From: Eduardo Valentin <edubezval@gmail.com>
To: Akinobu Mita <akinobu.mita@gmail.com>
Cc: linux-nvme@lists.infradead.org, linux-pm@vger.kernel.org,
Zhang Rui <rui.zhang@intel.com>,
Daniel Lezcano <daniel.lezcano@linaro.org>,
Keith Busch <keith.busch@intel.com>, Jens Axboe <axboe@fb.com>,
Christoph Hellwig <hch@lst.de>, Sagi Grimberg <sagi@grimberg.me>,
Minwoo Im <minwoo.im.dev@gmail.com>,
Kenneth Heitke <kenneth.heitke@intel.com>,
Chaitanya Kulkarni <Chaitanya.Kulkarni@wdc.com>
Subject: Re: [PATCH v3 2/3] nvme: add thermal zone devices
Date: Wed, 5 Jun 2019 21:05:07 -0700 [thread overview]
Message-ID: <20190606040506.GA1913@localhost.localdomain> (raw)
In-Reply-To: <CAC5umyj9V0sTD-ZsK6Q684wPdMpJGs434vDtZDm6a8gwoz3D7Q@mail.gmail.com>
On Tue, Jun 04, 2019 at 12:20:19AM +0900, Akinobu Mita wrote:
> 2019年6月3日(月) 11:36 Eduardo Valentin <edubezval@gmail.com>:
> >
> > Hey Mita,
> >
> > On Mon, May 27, 2019 at 01:29:02AM +0900, Akinobu Mita wrote:
> > > The NVMe controller reports up to nine temperature values in the SMART /
> > > Health log page (the composite temperature and temperature sensor 1 through
> > > temperature sensor 8).
> > >
> > > This provides these temperatures via thermal zone devices.
> > >
> > > Once the controller is identified, the thermal zone devices are created for
> > > all implemented temperature sensors including the composite temperature.
> > >
> > > /sys/class/thermal/thermal_zone[0-*]:
> > > |---type: 'nvme<instance>-temp<sensor>'
> > > |---temp: Temperature
> > > |---trip_point_0_temp: Over temperature threshold
> > >
> > > The thermal_zone[0-*] contains a 'device' symlink to the corresponding nvme
> > > device.
> > >
> > > On the other hand, the following symlinks to the thermal zone devices are
> > > created in the nvme device sysfs directory.
> > >
> > > - temp0: Composite temperature
> > > - temp1: Temperature sensor 1
> > > ...
> > > - temp8: Temperature sensor 8
> > >
> >
> > These questions on V2 are still unanswered:
> > a.

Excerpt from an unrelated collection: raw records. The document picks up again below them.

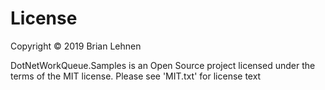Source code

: License
========
Copyright © 2019 Brian Lehnen

DotNetWorkQueue.Samples is an Open Source project licensed under the terms of
the MIT license. Please see 'MIT.txt' for license text
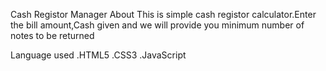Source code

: Cash Registor Manager
About
This is simple cash registor calculator.Enter the bill amount,Cash given and we will provide you minimum number of notes to be returned

Language used
.HTML5
.CSS3
.JavaScript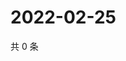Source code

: # 2022-02-25

共 0 条

<!-- BEGIN WEIBO -->
<!-- 最后更新时间 Fri Feb 25 2022 03:12:24 GMT+0800 (China Standard Time) -->

<!-- END WEIBO -->
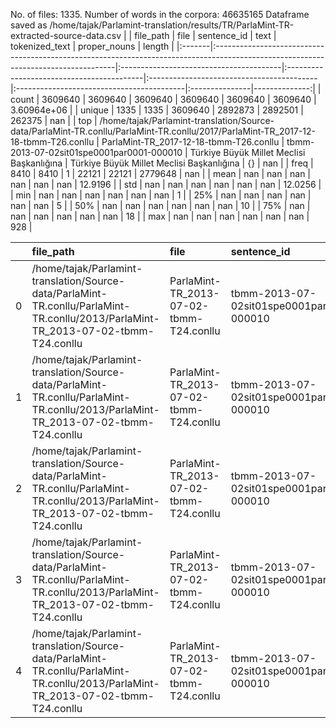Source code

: No. of files: 1335.
Number of words in the corpora: 46635165
Dataframe saved as /home/tajak/Parlamint-translation/results/TR/ParlaMint-TR-extracted-source-data.csv
|        | file_path                                                                                                                          | file                                    | sentence_id                               | text                                      | tokenized_text                            | proper_nouns   |        length |
|:-------|:-----------------------------------------------------------------------------------------------------------------------------------|:----------------------------------------|:------------------------------------------|:------------------------------------------|:------------------------------------------|:---------------|--------------:|
| count  | 3609640                                                                                                                            | 3609640                                 | 3609640                                   | 3609640                                   | 3609640                                   | 3609640        |   3.60964e+06 |
| unique | 1335                                                                                                                               | 1335                                    | 3609640                                   | 2892873                                   | 2892501                                   | 262375         | nan           |
| top    | /home/tajak/Parlamint-translation/Source-data/ParlaMint-TR.conllu/ParlaMint-TR.conllu/2017/ParlaMint-TR_2017-12-18-tbmm-T26.conllu | ParlaMint-TR_2017-12-18-tbmm-T26.conllu | tbmm-2013-07-02sit01spe0001par0001-000010 | Türkiye Büyük Millet Meclisi Başkanlığına | Türkiye Büyük Millet Meclisi Başkanlığına | {}             | nan           |
| freq   | 8410                                                                                                                               | 8410                                    | 1                                         | 22121                                     | 22121                                     | 2779648        | nan           |
| mean   | nan                                                                                                                                | nan                                     | nan                                       | nan                                       | nan                                       | nan            |  12.9196      |
| std    | nan                                                                                                                                | nan                                     | nan                                       | nan                                       | nan                                       | nan            |  12.0256      |
| min    | nan                                                                                                                                | nan                                     | nan                                       | nan                                       | nan                                       | nan            |   1           |
| 25%    | nan                                                                                                                                | nan                                     | nan                                       | nan                                       | nan                                       | nan            |   5           |
| 50%    | nan                                                                                                                                | nan                                     | nan                                       | nan                                       | nan                                       | nan            |  10           |
| 75%    | nan                                                                                                                                | nan                                     | nan                                       | nan                                       | nan                                       | nan            |  18           |
| max    | nan                                                                                                                                | nan                                     | nan                                       | nan                                       | nan                                       | nan            | 928           |




|    | file_path                                                                                                                          | file                                    | sentence_id                               | text                                                                | tokenized_text                                                         | proper_nouns                                     |   length |
|---:|:-----------------------------------------------------------------------------------------------------------------------------------|:----------------------------------------|:------------------------------------------|:--------------------------------------------------------------------|:-----------------------------------------------------------------------|:-------------------------------------------------|---------:|
|  0 | /home/tajak/Parlamint-translation/Source-data/ParlaMint-TR.conllu/ParlaMint-TR.conllu/2013/ParlaMint-TR_2013-07-02-tbmm-T24.conllu | ParlaMint-TR_2013-07-02-tbmm-T24.conllu | tbmm-2013-07-02sit01spe0001par0001-000010 | Türkiye Büyük Millet Meclisinin 128’inci Birleşimini açıyorum.      | Türkiye Büyük Millet Meclisinin 128’inci Birleşimini açıyorum .        | {}                                               |        7 |
|  1 | /home/tajak/Parlamint-translation/Source-data/ParlaMint-TR.conllu/ParlaMint-TR.conllu/2013/ParlaMint-TR_2013-07-02-tbmm-T24.conllu | ParlaMint-TR_2013-07-02-tbmm-T24.conllu | tbmm-2013-07-02sit01spe0001par0002-000010 | Toplantı yeter sayısı vardır.                                       | Toplantı yeter sayısı var dır .                                        | {}                                               |        4 |
|  2 | /home/tajak/Parlamint-translation/Source-data/ParlaMint-TR.conllu/ParlaMint-TR.conllu/2013/ParlaMint-TR_2013-07-02-tbmm-T24.conllu | ParlaMint-TR_2013-07-02-tbmm-T24.conllu | tbmm-2013-07-02sit01spe0001par0003-000010 | Gündeme geçiyoruz.                                                  | Gündeme geçiyoruz .                                                    | {}                                               |        2 |
|  3 | /home/tajak/Parlamint-translation/Source-data/ParlaMint-TR.conllu/ParlaMint-TR.conllu/2013/ParlaMint-TR_2013-07-02-tbmm-T24.conllu | ParlaMint-TR_2013-07-02-tbmm-T24.conllu | tbmm-2013-07-02sit01spe0001par0004-000010 | Başkanlığın Genel Kurula sunuşları vardır.                          | Başkanlığın Genel Kurula sunuşları var dır .                           | {1: ['Genel', 'genel'], 2: ['Kurula', 'kurula']} |        5 |
|  4 | /home/tajak/Parlamint-translation/Source-data/ParlaMint-TR.conllu/ParlaMint-TR.conllu/2013/ParlaMint-TR_2013-07-02-tbmm-T24.conllu | ParlaMint-TR_2013-07-02-tbmm-T24.conllu | tbmm-2013-07-02sit01spe0001par0005-000010 | Meclis araştırması açılmasına ilişkin üç önerge vardır, okutuyorum. | Meclis araştırması açılmasına ilişkin üç önerge var dır , okutuyorum . | {}                                               |        8 |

Can we get a more descriptive string into tz->type?
>
> As I said in the other thread, the NVMe spec only says a controller
> reports the composite temperature and temperature sensor 1 through 8.
> What temperature sensor N means is vendor specific.
I see..
>
> > b. Can these APIs support DT probing too?
>
> OK. I can try, but I don't have arm or arm64 boards with PCIe for
> testing with of-thermal. So it'll be untested.
>
OK. Lets see what comes.
> > > +static struct thermal_zone_params nvme_tz_params = {
> > > + .governor_name = "user_space",
> >
> > Also,
> >
> > Was there any particular reason why defaulting to user_space here?
>
> I only tested with the user_space governor. There is no cooling device
> to bind with this.
>
hmmm.. I see. But was there any particular reason to pick the thermal
subsystem here if you do not have any cooling? Or is there any specific
cooling that can be written in future?
If no cooling is expected, why not a simple hwmon?
> > > + .no_hwmon = true,
> > > +};
> > > +
> > > +static struct thermal_zone_device *
> > > +nvme_thermal_zone_register(struct nvme_ctrl *ctrl, unsigned int sensor)
> > > +{
> > > + struct thermal_zone_device *tzdev;
> > > + char name[THERMAL_NAME_LENGTH];
> > > + int ret;
> > > +
> > > + snprintf(name, sizeof(name), "nvme%d_temp%u", ctrl->instance, sensor);
> > > +
> > > + tzdev = thermal_zone_device_register(name, 1, 1, ctrl, &nvme_tz_ops,
> > > + &nvme_tz_params, 0, 0);
> > > + if (IS_ERR(tzdev)) {
> > > + dev_err(ctrl->device,
> > > + "Failed to register thermal zone device: %ld\n",
> > > + PTR_ERR(tzdev));
> > > + return tzdev;
> > > + }
> > > +
> > > + snprintf(name, sizeof(name), "temp%d", sensor);
> > > + ret = sysfs_create_link(&ctrl->ctrl_device.kobj, &tzdev->device.kobj,
> > > + name);
> > > + if (ret)
> > > + goto device_unregister;
> > > +
> > > + ret = sysfs_create_link(&tzdev->device.kobj,
> > > + &ctrl->ctrl_device.kobj, "device");
> > > + if (ret)
> > > + goto remove_link;
> > > +
> > > + return tzdev;
> > > +
> > > +remove_link:
> > > + sysfs_remove_link(&ctrl->ctrl_device.kobj, name);
> > > +device_unregister:
> > > + thermal_zone_device_unregister(tzdev);
> > > +
> > > + return ERR_PTR(ret);
> > > +}
> > > +
> > > +/**
> > > + * nvme_thermal_zones_register() - register nvme thermal zone devices
> > > + * @ctrl: controller instance
> > > + *
> > > + * This function creates up to nine thermal zone devices for all implemented
> > > + * temperature sensors including the composite temperature.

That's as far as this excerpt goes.